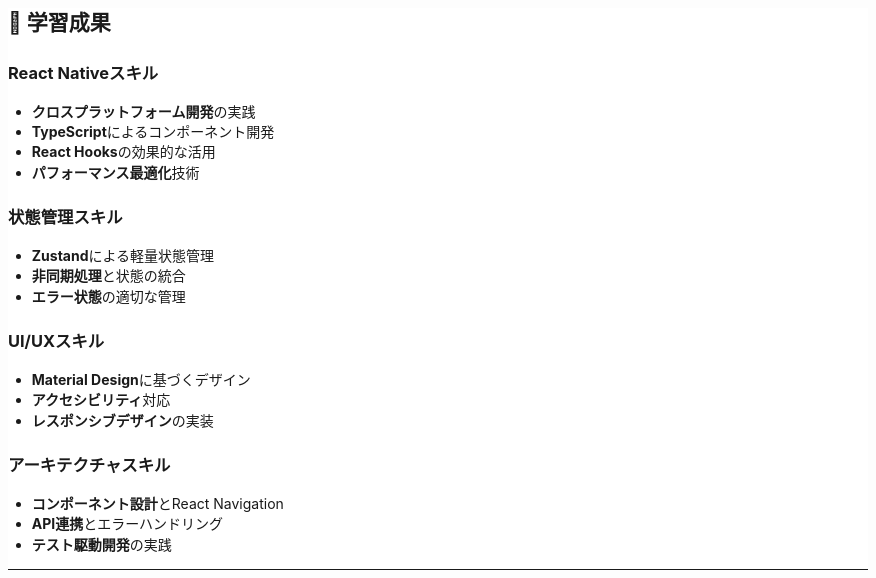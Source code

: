 ## 🎯 学習成果

### React Nativeスキル
- **クロスプラットフォーム開発**の実践
- **TypeScript**によるコンポーネント開発
- **React Hooks**の効果的な活用
- **パフォーマンス最適化**技術

### 状態管理スキル
- **Zustand**による軽量状態管理
- **非同期処理**と状態の統合
- **エラー状態**の適切な管理

### UI/UXスキル
- **Material Design**に基づくデザイン
- **アクセシビリティ**対応
- **レスポンシブデザイン**の実装

### アーキテクチャスキル
- **コンポーネント設計**とReact Navigation
- **API連携**とエラーハンドリング
- **テスト駆動開発**の実践

---

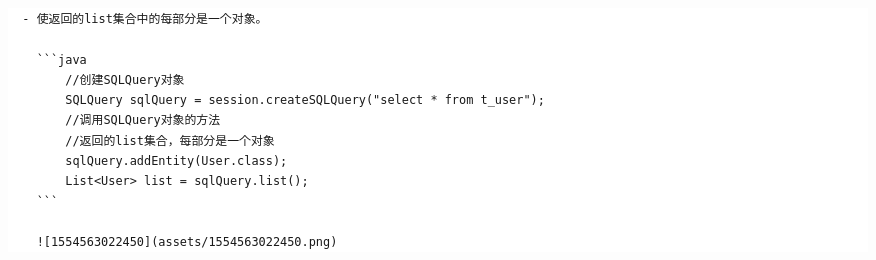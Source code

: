       - 使返回的list集合中的每部分是一个对象。

        ```java
        	//创建SQLQuery对象
        	SQLQuery sqlQuery = session.createSQLQuery("select * from t_user");
        	//调用SQLQuery对象的方法
        	//返回的list集合，每部分是一个对象
        	sqlQuery.addEntity(User.class);
        	List<User> list = sqlQuery.list();
        ```

        ![1554563022450](assets/1554563022450.png)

#### [About this task]
Everything from the first line of the listing above through the line that contains "- **コンポーネント設計**とReact Navigation" is to be restated word for word, minus the pictures.

#### [Response to this task]
Source code

: ## 🎯 学習成果

### React Nativeスキル
- **クロスプラットフォーム開発**の実践
- **TypeScript**によるコンポーネント開発
- **React Hooks**の効果的な活用
- **パフォーマンス最適化**技術

### 状態管理スキル
- **Zustand**による軽量状態管理
- **非同期処理**と状態の統合
- **エラー状態**の適切な管理

### UI/UXスキル
- **Material Design**に基づくデザイン
- **アクセシビリティ**対応
- **レスポンシブデザイン**の実装

### アーキテクチャスキル
- **コンポーネント設計**とReact Navigation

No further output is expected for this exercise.